Today, Cohan is a partner heading up Del Shaw’s unscripted and nonfiction entertainment practice group, which has a client roster that includes Vox Media Studios, Mike Jackson’s and Legend’s Get Lifted, Teigen’s Huntley Prods., Vin Di Bona Prods., Ample Entertainment, the Media Pro Studio, Pocket Watch and Soledad O’Brien Prods. It also works on the nonfiction efforts of the firm’s multi-hyphenate clients like Nick Cannon.
Recently, Del Shaw has been expanding its nonfiction footprint in the sports world through such clients as the NFL, Major League Soccer, PGA Tour-affiliated Pro Shop and Box to Box Films, which provide synergy with the firm’s athlete clients, both active and retired (including current Pittsburgh Steelers quarterback Russell Wilson), who might be interested in working as hosts or commentators or getting involved in other media ventures.
The nonfiction group handles legal matters from development to delivery and all aspects of day-to-day production in between, including negotiating executive, talent and distribution deals and determining whether an aspect of a reality show would break the law.
“We say it should be as if we’re sitting in the office next to you,” says Cohan, who is also active in LGBTQ+ causes. “So call us, text us, throw rocks at our windows. We’re available 24-7.”
As much as the firm strives for perfection in-house, its attorneys are careful to temper their killer instinct at the negotiating table.
“We have to advocate as strongly as possible for the clients and get them the absolute best deal,” says partner Abel Lezcano, a first-generation Cuban American, raised in Iowa. “But we have to balance it all with the totality of their career and everything that’s going on — the relationship with the studio, the picture, the director and, if it’s on the unscripted side, the subject.”
That calm, measured attitude proved invaluable when a suit was filed against Quinta Brunson and ABC, alleging that her series “Abbott Elementary” was “a veritable knock-off” of a New York City schoolteacher’s script. Brunson was unnerved at first.
“I was like, ‘What the hell?!’” recalls Brunson. “But [Shaw and partner Lily Tillers] were able to say, ‘Don’t worry, we know this isn’t true. It’s going to be OK. We got this.’”
They were proven correct: A judge dismissed the lawsuit in March.

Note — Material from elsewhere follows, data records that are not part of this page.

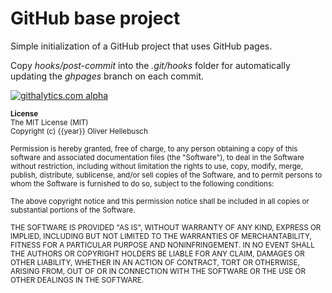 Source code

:
# GitHub base project

Simple initialization of a GitHub project that uses GitHub pages.

Copy *hooks/post-commit* into the *.git/hooks* folder for automatically updating the *ghpages* branch on each commit.

[![githalytics.com alpha](https://cruel-carlota.gopagoda.com/daeced504d9437934ae97a5320ee52a4 "githalytics.com")](http://githalytics.com/olihel/github-base)

<sub>**License**</sub>  
<sub>The MIT License (MIT)</sub>  
<sub>Copyright (c) {{year}} Oliver Hellebusch</sub>

<sub>Permission is hereby granted, free of charge, to any person obtaining a copy of this software and associated documentation files (the "Software"), to deal in the Software without restriction, including without limitation the rights to use, copy, modify, merge, publish, distribute, sublicense, and/or sell copies of the Software, and to permit persons to whom the Software is furnished to do so, subject to the following conditions:</sub>

<sub>The above copyright notice and this permission notice shall be included in all copies or substantial portions of the Software.</sub>

<sub>THE SOFTWARE IS PROVIDED "AS IS", WITHOUT WARRANTY OF ANY KIND, EXPRESS OR IMPLIED, INCLUDING BUT NOT LIMITED TO THE WARRANTIES OF MERCHANTABILITY, FITNESS FOR A PARTICULAR PURPOSE AND NONINFRINGEMENT. IN NO EVENT SHALL THE AUTHORS OR COPYRIGHT HOLDERS BE LIABLE FOR ANY CLAIM, DAMAGES OR OTHER LIABILITY, WHETHER IN AN ACTION OF CONTRACT, TORT OR OTHERWISE, ARISING FROM, OUT OF OR IN CONNECTION WITH THE SOFTWARE OR THE USE OR OTHER DEALINGS IN THE SOFTWARE.</sub>
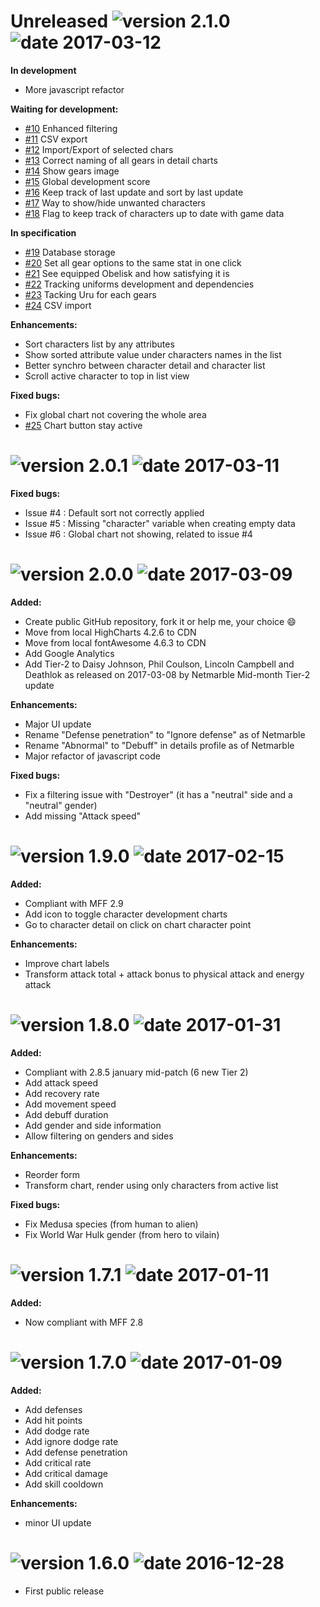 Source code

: # Unreleased ![version 2.1.0](https://img.shields.io/badge/version-2.1.0-brightgreen.svg?style=flat) ![date 2017-03-12](https://img.shields.io/badge/date-2017--03--12-red.svg?style=flat)

**In development**

- More javascript refactor

**Waiting for development:**
- [#10](https://github.com/Mokhet/MFF-roster-tracker/issues/10) Enhanced filtering
- [#11](https://github.com/Mokhet/MFF-roster-tracker/issues/11) CSV export
- [#12](https://github.com/Mokhet/MFF-roster-tracker/issues/12) Import/Export of selected chars
- [#13](https://github.com/Mokhet/MFF-roster-tracker/issues/13) Correct naming of all gears in detail charts
- [#14](https://github.com/Mokhet/MFF-roster-tracker/issues/14) Show gears image
- [#15](https://github.com/Mokhet/MFF-roster-tracker/issues/15) Global development score
- [#16](https://github.com/Mokhet/MFF-roster-tracker/issues/16) Keep track of last update and sort by last update
- [#17](https://github.com/Mokhet/MFF-roster-tracker/issues/17) Way to show/hide unwanted characters
- [#18](https://github.com/Mokhet/MFF-roster-tracker/issues/18) Flag to keep track of characters up to date with game data

**In specification**

- [#19](https://github.com/Mokhet/MFF-roster-tracker/issues/19) Database storage
- [#20](https://github.com/Mokhet/MFF-roster-tracker/issues/20) Set all gear options to the same stat in one click
- [#21](https://github.com/Mokhet/MFF-roster-tracker/issues/21) See equipped Obelisk and how satisfying it is
- [#22](https://github.com/Mokhet/MFF-roster-tracker/issues/22) Tracking uniforms development and dependencies
- [#23](https://github.com/Mokhet/MFF-roster-tracker/issues/23) Tacking Uru for each gears
- [#24](https://github.com/Mokhet/MFF-roster-tracker/issues/24) CSV import

**Enhancements:**

- Sort characters list by any attributes
- Show sorted attribute value under characters names in the list
- Better synchro between character detail and character list
- Scroll active character to top in list view

**Fixed bugs:**

- Fix global chart not covering the whole area
- [#25](https://github.com/Mokhet/MFF-roster-tracker/issues/25) Chart button stay active

# ![version 2.0.1](https://img.shields.io/badge/version-2.0.1-brightgreen.svg?style=flat) ![date 2017-03-11](https://img.shields.io/badge/date-2017--03--11-red.svg?style=flat)

**Fixed bugs:**

- Issue #4 : Default sort not correctly applied
- Issue #5 : Missing "character" variable when creating empty data
- Issue #6 : Global chart not showing, related to issue #4

# ![version 2.0.0](https://img.shields.io/badge/version-2.0.0-brightgreen.svg?style=flat) ![date 2017-03-09](https://img.shields.io/badge/date-2017--03--09-red.svg?style=flat)

**Added:**

- Create public GitHub repository, fork it or help me, your choice :smile:
- Move from local HighCharts 4.2.6 to CDN
- Move from local fontAwesome 4.6.3 to CDN
- Add Google Analytics
- Add Tier-2 to Daisy Johnson, Phil Coulson, Lincoln Campbell and Deathlok as released on 2017-03-08 by Netmarble Mid-month Tier-2 update

**Enhancements:**

- Major UI update
- Rename "Defense penetration" to "Ignore defense" as of Netmarble
- Rename "Abnormal" to "Debuff" in details profile as of Netmarble
- Major refactor of javascript code

**Fixed bugs:**

- Fix a filtering issue with "Destroyer" (it has a "neutral" side and a "neutral" gender)
- Add missing "Attack speed"

# ![version 1.9.0](https://img.shields.io/badge/version-1.9.0-brightgreen.svg?style=flat) ![date 2017-02-15](https://img.shields.io/badge/date-2017--02--15-red.svg?style=flat)

**Added:**

- Compliant with MFF 2.9
- Add icon to toggle character development charts
- Go to character detail on click on chart character point

**Enhancements:**

- Improve chart labels
- Transform attack total + attack bonus to physical attack and energy attack


# ![version 1.8.0](https://img.shields.io/badge/version-1.8.0-brightgreen.svg?style=flat) ![date 2017-01-31](https://img.shields.io/badge/date-2017--01--31-red.svg?style=flat)

**Added:**

- Compliant with 2.8.5 january mid-patch (6 new Tier 2)
- Add attack speed
- Add recovery rate
- Add movement speed
- Add debuff duration
- Add gender and side information
- Allow filtering on genders and sides

**Enhancements:**

- Reorder form
- Transform chart, render using only characters from active list

**Fixed bugs:**

- Fix Medusa species (from human to alien)
- Fix World War Hulk gender (from hero to vilain)


# ![version 1.7.1](https://img.shields.io/badge/version-1.7.1-brightgreen.svg?style=flat) ![date 2017-01-11](https://img.shields.io/badge/date-2017--01--11-red.svg?style=flat)

**Added:**

- Now compliant with MFF 2.8


# ![version 1.7.0](https://img.shields.io/badge/version-1.7.0-brightgreen.svg?style=flat) ![date 2017-01-09](https://img.shields.io/badge/date-2017--01--09-red.svg?style=flat)

**Added:**

- Add defenses
- Add hit points
- Add dodge rate
- Add ignore dodge rate
- Add defense penetration
- Add critical rate
- Add critical damage
- Add skill cooldown

**Enhancements:**

- minor UI update


# ![version 1.6.0](https://img.shields.io/badge/version-1.6.0-brightgreen.svg?style=flat) ![date 2016-12-28](https://img.shields.io/badge/date-2017--12--28-red.svg?style=flat)

- First public release
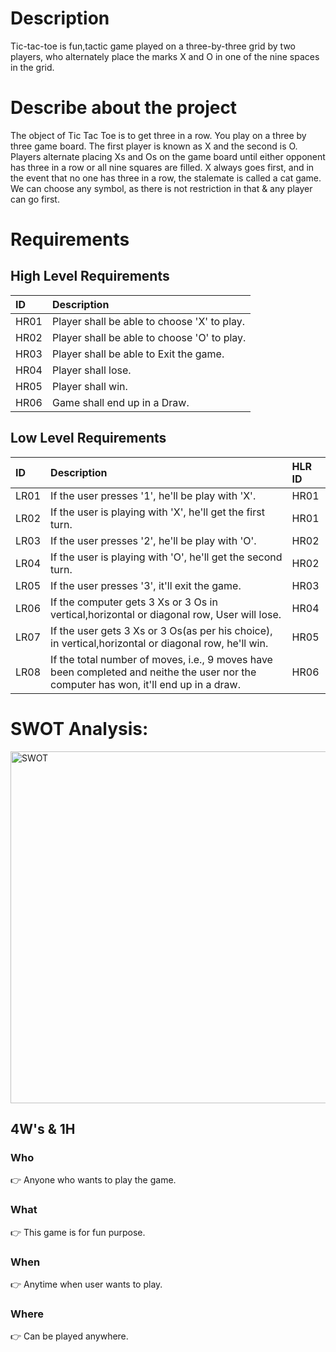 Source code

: # Description
Tic-tac-toe is fun,tactic game played on a three-by-three grid by two players, who alternately place the marks X and O in one of the nine spaces in the grid.

# Describe about the project
The object of Tic Tac Toe is to get three in a row. You play on a three by three game board. The first player is known as X and the second is O. Players alternate placing Xs and Os on the game board until either opponent has three in a row or all nine squares are filled. X always goes first, and in the event that no one has three in a row, the stalemate is called a cat game. We can choose any symbol, as there is not restriction in that & any player can go first.

# Requirements
## High Level Requirements</br>

|ID|Description|
|:---|:---|
|HR01|Player shall be able to choose 'X' to play.|
|HR02|Player shall be able to choose 'O' to play.|
|HR03|Player shall be able to Exit the game.|
|HR04|Player shall lose.|
|HR05|Player shall win.|
|HR06|Game shall end up in a Draw.|

## Low Level Requirements
|ID|Description|HLR ID|
|:---|:---|:---|
|LR01|If the user presses '1', he'll be play with 'X'.|HR01|
|LR02|If the user is playing with 'X', he'll get the first turn.|HR01|
|LR03|If the user presses '2', he'll be play with 'O'.|HR02|
|LR04|If the user is playing with 'O', he'll get the second turn.|HR02|
|LR05|If the user presses '3', it'll exit the game.|HR03|
|LR06|If the computer gets 3 Xs or 3 Os in vertical,horizontal or diagonal row, User will lose.|HR04|
|LR07|If the user gets 3 Xs or 3 Os(as per his choice), in vertical,horizontal or diagonal row, he'll win.|HR05|
|LR08|If the total number of moves, i.e., 9 moves have been completed and neithe the user nor the computer has won, it'll end up in a draw.|HR06|

# SWOT Analysis:

<img width="563" alt="SWOT" src="https://user-images.githubusercontent.com/98833151/153712194-4c443cc9-2a43-4ec2-8b0d-8e2815cbc976.png">


## 4W's & 1H
### Who
:point_right: Anyone who wants to play the game.

### What
:point_right: This game is for fun purpose.

### When
:point_right: Anytime when user wants to play.

### Where
:point_right: Can be played anywhere.
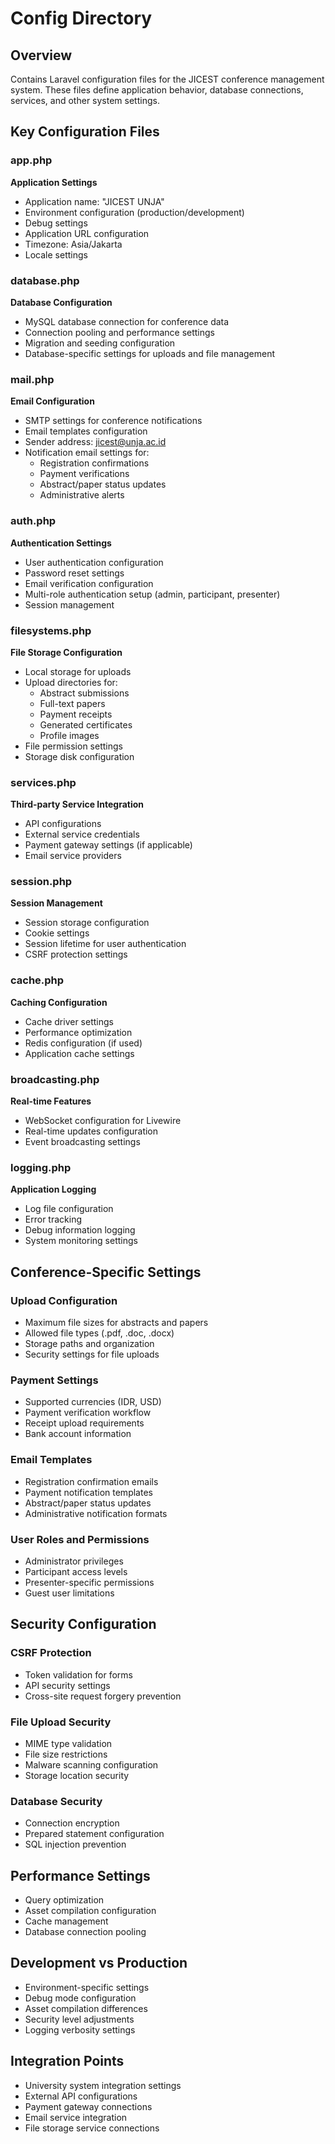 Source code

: # Config Directory

## Overview
Contains Laravel configuration files for the JICEST conference management system. These files define application behavior, database connections, services, and other system settings.

## Key Configuration Files

### app.php
**Application Settings**
- Application name: "JICEST UNJA"
- Environment configuration (production/development)
- Debug settings
- Application URL configuration
- Timezone: Asia/Jakarta
- Locale settings

### database.php
**Database Configuration**
- MySQL database connection for conference data
- Connection pooling and performance settings
- Migration and seeding configuration
- Database-specific settings for uploads and file management

### mail.php
**Email Configuration**
- SMTP settings for conference notifications
- Email templates configuration
- Sender address: jicest@unja.ac.id
- Notification email settings for:
  - Registration confirmations
  - Payment verifications
  - Abstract/paper status updates
  - Administrative alerts

### auth.php
**Authentication Settings**
- User authentication configuration
- Password reset settings
- Email verification configuration
- Multi-role authentication setup (admin, participant, presenter)
- Session management

### filesystems.php
**File Storage Configuration**
- Local storage for uploads
- Upload directories for:
  - Abstract submissions
  - Full-text papers
  - Payment receipts
  - Generated certificates
  - Profile images
- File permission settings
- Storage disk configuration

### services.php
**Third-party Service Integration**
- API configurations
- External service credentials
- Payment gateway settings (if applicable)
- Email service providers

### session.php
**Session Management**
- Session storage configuration
- Cookie settings
- Session lifetime for user authentication
- CSRF protection settings

### cache.php
**Caching Configuration**
- Cache driver settings
- Performance optimization
- Redis configuration (if used)
- Application cache settings

### broadcasting.php
**Real-time Features**
- WebSocket configuration for Livewire
- Real-time updates configuration
- Event broadcasting settings

### logging.php
**Application Logging**
- Log file configuration
- Error tracking
- Debug information logging
- System monitoring settings

## Conference-Specific Settings

### Upload Configuration
- Maximum file sizes for abstracts and papers
- Allowed file types (.pdf, .doc, .docx)
- Storage paths and organization
- Security settings for file uploads

### Payment Settings
- Supported currencies (IDR, USD)
- Payment verification workflow
- Receipt upload requirements
- Bank account information

### Email Templates
- Registration confirmation emails
- Payment notification templates
- Abstract/paper status updates
- Administrative notification formats

### User Roles and Permissions
- Administrator privileges
- Participant access levels
- Presenter-specific permissions
- Guest user limitations

## Security Configuration

### CSRF Protection
- Token validation for forms
- API security settings
- Cross-site request forgery prevention

### File Upload Security
- MIME type validation
- File size restrictions
- Malware scanning configuration
- Storage location security

### Database Security
- Connection encryption
- Prepared statement configuration
- SQL injection prevention

## Performance Settings
- Query optimization
- Asset compilation configuration
- Cache management
- Database connection pooling

## Development vs Production
- Environment-specific settings
- Debug mode configuration
- Asset compilation differences
- Security level adjustments
- Logging verbosity settings

## Integration Points
- University system integration settings
- External API configurations
- Payment gateway connections
- Email service integration
- File storage service connections
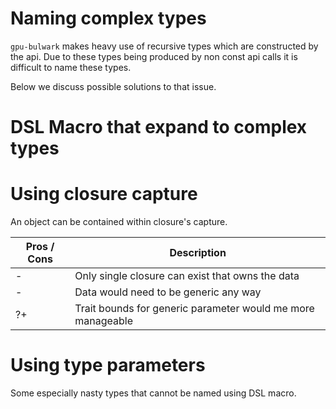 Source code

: 
# Naming complex types

`gpu-bulwark` makes heavy use of recursive types which are constructed by the api. Due to these types being produced by non const api calls it is difficult to name these types.

Below we discuss possible solutions to that issue.

# DSL Macro that expand to complex types

# Using closure capture

An object can be contained within closure's capture.

| Pros / Cons | Description |
|-------------|-------------|
| -           | Only single closure can exist that owns the data |
| -           | Data would need to be generic any way |
| ?+          | Trait bounds for generic parameter would me more manageable |

# Using type parameters

Some especially nasty types that cannot be named using DSL macro.
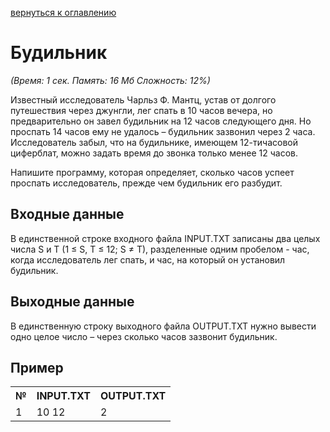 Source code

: <a href="/README.md">вернуться к оглавлению</a><br>

<h1>Будильник</h1>
<i>(Время: 1&nbsp;сек. Память: 16 Мб&nbsp;Сложность: 12%)</i>
<p class=text>
Известный исследователь Чарльз Ф. Мантц, устав от долгого путешествия через джунгли, лег спать в 10 часов вечера, но предварительно он завел будильник на 12 часов следующего дня. Но проспать 14 часов ему не удалось – будильник зазвонил через 2 часа. Исследователь забыл, что на будильнике, имеющем 12-тичасовой циферблат, можно задать время до звонка только менее 12 часов.
</p>
<p class=text>
Напишите программу, которая определяет, сколько часов успеет проспать исследователь, прежде чем будильник его разбудит.
</p>

<h2>Входные данные</h2>

<p class=text>
В единственной строке входного файла INPUT.TXT записаны два целых числа S и T (1 &#8804; S, T &#8804; 12; S &#8800; T), разделенные одним пробелом - час, когда исследователь лег спать, и час, на который он установил будильник.
</p>

<h2>Выходные данные</h2>

<p class=text>
В единственную строку выходного файла OUTPUT.TXT нужно вывести одно целое число – через сколько часов зазвонит будильник.
</p>

<h2>Пример</h2>

<table>
<tr><th>№</th><th>INPUT.TXT</th><th>OUTPUT.TXT</th></tr>
<tr><td>1</td><td>10 12</td><td>2</td></tr>
</table> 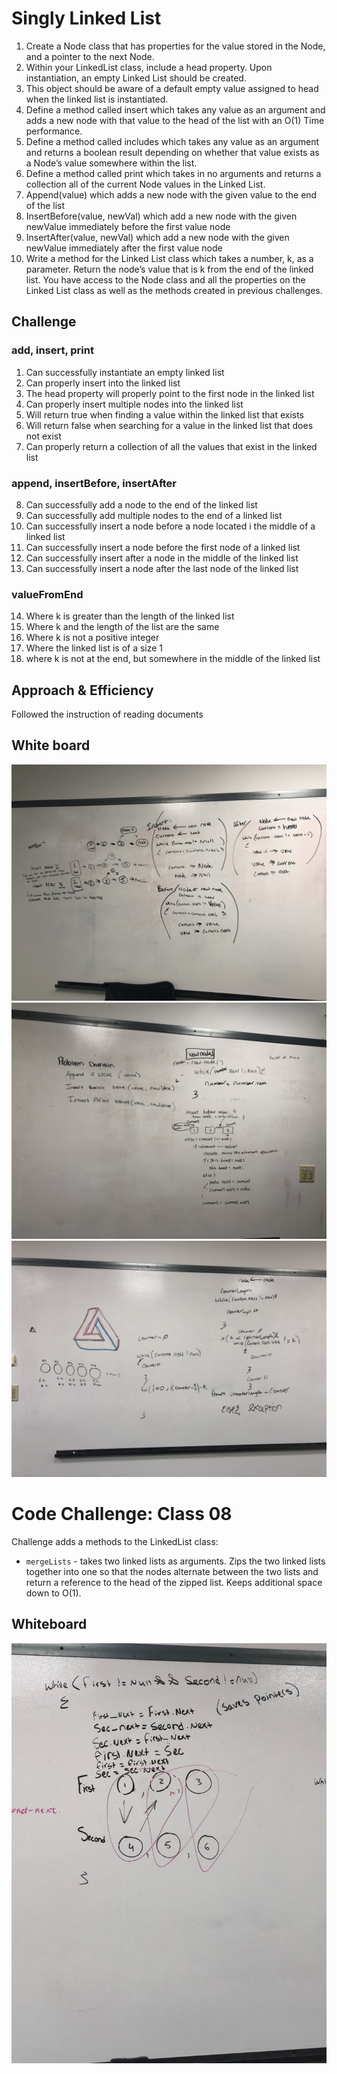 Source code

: # Singly Linked List
1. Create a Node class that has properties for the value stored in the Node, and a pointer to the next Node.
2. Within your LinkedList class, include a head property. Upon instantiation, an empty Linked List should be created.
3. This object should be aware of a default empty value assigned to head when the linked list is instantiated.
4. Define a method called insert which takes any value as an argument and adds a new node with that value to the head of the list with an O(1) Time performance.
5. Define a method called includes which takes any value as an argument and returns a boolean result depending on whether that value exists as a Node’s value somewhere within the list.
6. Define a method called print which takes in no arguments and returns a collection all of the current Node values in the Linked List.
7. Append(value) which adds a new node with the given value to the end of the list
8. InsertBefore(value, newVal) which add a new node with the given newValue immediately before the first value node
9. InsertAfter(value, newVal) which add a new node with the given newValue immediately after the first value node
10. Write a method for the Linked List class which takes a number, k, as a parameter. Return the node’s value that is k from the end of the linked list. You have access to the Node class and all the properties on the Linked List class as well as the methods created in previous challenges.

## Challenge
### add, insert, print
1. Can successfully instantiate an empty linked list
2. Can properly insert into the linked list
3. The head property will properly point to the first node in the linked list
4. Can properly insert multiple nodes into the linked list
5. Will return true when finding a value within the linked list that exists
6. Will return false when searching for a value in the linked list that does not exist
7. Can properly return a collection of all the values that exist in the linked list

### append, insertBefore, insertAfter
8. Can successfully add a node to the end of the linked list
9. Can successfully add multiple nodes to the end of a linked list
10. Can successfully insert a node before a node located i the middle of a linked list
11. Can successfully insert a node before the first node of a linked list
12. Can successfully insert after a node in the middle of the linked list
13. Can successfully insert a node after the last node of the linked list

### valueFromEnd
14. Where k is greater than the length of the linked list
15. Where k and the length of the list are the same
16. Where k is not a positive integer
17. Where the linked list is of a size 1
18. where k is not at the end, but somewhere in the middle of the linked list


## Approach & Efficiency
Followed the instruction of reading documents

## White board
![white board for [append, insertBefore, insertAfter](### append, insertBefore, insertAfter)](../assets/IMG_2161.JPG)
![white board for [append, insertBefore, insertAfter](### append, insertBefore, insertAfter)](../assets/IMG_6764.JPG)
![white board for [valueFromEnd](### valueFromEnd)](../assets/IMG_6636.JPG)

# Code Challenge: Class 08

Challenge adds a methods to the LinkedList class:
* `mergeLists` - takes two linked lists as arguments. Zips the two linked lists together into one so that the nodes alternate between the two lists and return a reference to the head of the zipped list. Keeps additional space down to O(1). 
## Whiteboard
![Class 8 whiteboard](../assets/class08.jpeg)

For showrunners Michelle and Robert King (“The Good Wife”), one of the best perks of being a Del Shaw client is being able to use Moonves as a technical consultant.
“We oftentimes do legal shows, and Jon will take our calls when we have a question,” says Michelle King. “If he doesn’t have the answer, he’ll put us together with someone else.”
Concurs Leczano, “The way we work as a firm is it’s truly all for one, one for all. We all drop into different clients’ lives when we have a particular relationship or skill set.”
At the end of the day, one of the best things about being with a firm that’s been around for 35 years — for both the clients and the employees — is the deep institutional wisdom that resides within its walls. Collectively, the attorneys have experienced decades of changes in the industry, both technological and institutional — from the rise of VHS in the early days of Shaw’s career to the cable explosion in the 1990s to the streaming revolution and AI — and grappled with the shifts in contract language and career strategies those changes wrought.
“We really do share our expertise and support each other, and I think that was just a tremendous learning experience for me as a young attorney,” says Tillers, who joined the firm in 2011. “And now, as a partner, I’ve been able to do that with our associates, who I learn from, too, because they come from different perspectives and are able to connect with a lot of our clients in different ways.”